Sounds like the cycle of abuse.
The nastiness is followed by niceness, often over the top, so that you doubt yourself and think he is a nice guy after all. He knows he can't be an arse all the time or you'd dump him.

NameChange30 · 26/07/2015 16:00

"I've no friends here, just work, so without him this would have been a lonely dull weekend."

I mean this kindly, but you need to make the effort to make some friends. Join a club or group, get out and do things. Don't go out with an arsehole just because you're lonely and have nothing better to do. That's so sad.

Lweji · 26/07/2015 16:11

Good point, it's interesting that you moved to be near him, but not even to be with him.
Isolation is a common weapon in the abuser's arsenal. He knows you are reluctant to leave because you are stuck with him.

At the very least make a serious effort to find your own activities and friends, so that you are ok if you leave.

Offred · 26/07/2015 19:08

Do people just bin relationships becasue theyre not perfect?

Well, yes, they do but this is very far from your situation. Becoming aggressive (even if not physically) and abusive because you don't want to have sex is not 'not perfect'... Is it? Leaving the toilet seat up is 'not perfect', forgetting to do the washing up is 'not perfect'.

What you seem to be saying is you'd rather be with anyone, no matter how badly they treat you, you must realise that having a relationship in those circumstances is going to end in (your) tears.

trackrBird · 26/07/2015 19:56

Your standards are not very high for a relationship, OP. :(

It's not about perfect or imperfect. It's about a man who uses you for sex, and is angry and manipulative when you don't offer it. In return, he's sometimes lovely.

If you'd rather spend time with someone like that than be alone, you can, of course. But his aggression towards you is likely to get worse over time. And it seems a sad waste when you could look for someone who actually cares about you.

Dynomite · 27/07/2015 11:25

Agree this is a cycle of abuse (being reallly nasty and then turing suddenly really nice - the purpose is to do your head in) and that your standards of relationships is very low.
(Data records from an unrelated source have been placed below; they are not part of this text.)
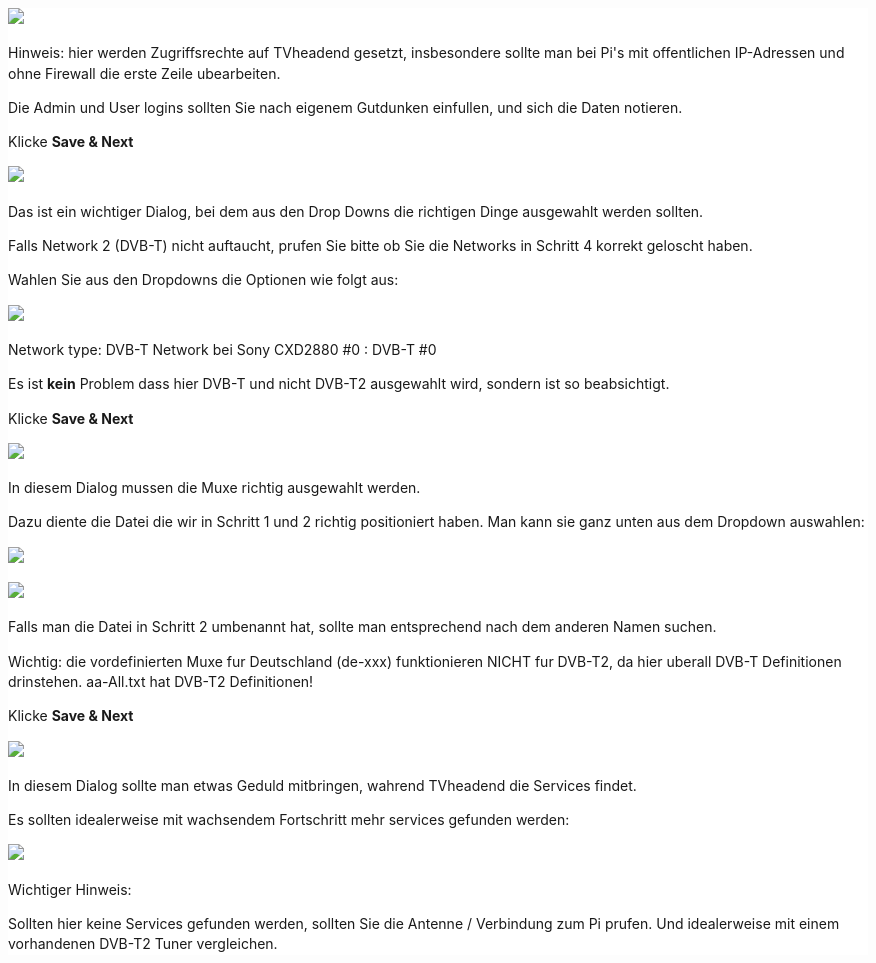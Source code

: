 **![](https://cdn.shopify.com/s/files/1/1560/1473/files/dvb-t-13_large.png?v=1545149267)**

Hinweis: hier werden Zugriffsrechte auf TVheadend gesetzt, insbesondere sollte man bei Pi's mit offentlichen IP-Adressen und ohne Firewall die erste Zeile ubearbeiten.

Die Admin und User logins sollten Sie nach eigenem Gutdunken einfullen, und sich die Daten notieren.

Klicke **Save & Next**

**![](https://cdn.shopify.com/s/files/1/1560/1473/files/dvb-t-14_large.png?v=1545149268)**

Das ist ein wichtiger Dialog, bei dem aus den Drop Downs die richtigen Dinge ausgewahlt werden sollten.

Falls Network 2 (DVB-T) nicht auftaucht, prufen Sie bitte ob Sie die Networks in Schritt 4 korrekt geloscht haben.

Wahlen Sie aus den Dropdowns die Optionen wie folgt aus:

![](https://cdn.shopify.com/s/files/1/1560/1473/files/dvb-t-15_large.png?v=1545149267)

Network type: DVB-T Network bei Sony CXD2880 #0 : DVB-T #0

Es ist **kein** Problem dass hier DVB-T und nicht DVB-T2 ausgewahlt wird, sondern ist so beabsichtigt.

Klicke **Save & Next**

**![](https://cdn.shopify.com/s/files/1/1560/1473/files/dvb-t-16_large.png?v=1545149268)**

In diesem Dialog mussen die Muxe richtig ausgewahlt werden.

Dazu diente die Datei die wir in Schritt 1 und 2 richtig positioniert haben. Man kann sie ganz unten aus dem Dropdown auswahlen:

![](https://cdn.shopify.com/s/files/1/1560/1473/files/dvb-t-17_large.png?v=1545149268)

![](https://cdn.shopify.com/s/files/1/1560/1473/files/dvb-t-18_large.png?v=1545149268)

Falls man die Datei in Schritt 2 umbenannt hat, sollte man entsprechend nach dem anderen Namen suchen.

Wichtig: die vordefinierten Muxe fur Deutschland (de-xxx) funktionieren NICHT fur DVB-T2, da hier uberall DVB-T Definitionen drinstehen. aa-All.txt hat DVB-T2 Definitionen!

Klicke **Save & Next**

![](https://cdn.shopify.com/s/files/1/1560/1473/files/dvb-t-19_large.png?v=1545149268)

In diesem Dialog sollte man etwas Geduld mitbringen, wahrend TVheadend die Services findet.

Es sollten idealerweise mit wachsendem Fortschritt mehr services gefunden werden:

![](https://cdn.shopify.com/s/files/1/1560/1473/files/dvb-t-20_large.png?v=1545149268)

Wichtiger Hinweis:

Sollten hier keine Services gefunden werden, sollten Sie die Antenne / Verbindung zum Pi prufen. Und idealerweise mit einem vorhandenen DVB-T2 Tuner vergleichen.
DP isn't perfect. These are his 'faults' - he talks waaay too much about his job, he's very concerned about money even though we have plenty, he's obsessed with tidiness, he's not a fan of pasta and we don't like the same TV shows. He also always tries to fix my problems as oposed to shutting up and just listening to me when I need to moan. Do you see pressure to have sex, being nasty and aggressive, being emotionally abusive, making me upset, putting sex above my needs, demanding I do things I don't want to do anyhwere on that list?
And not wanting a dull weekend is NOT a reason to stay with a man.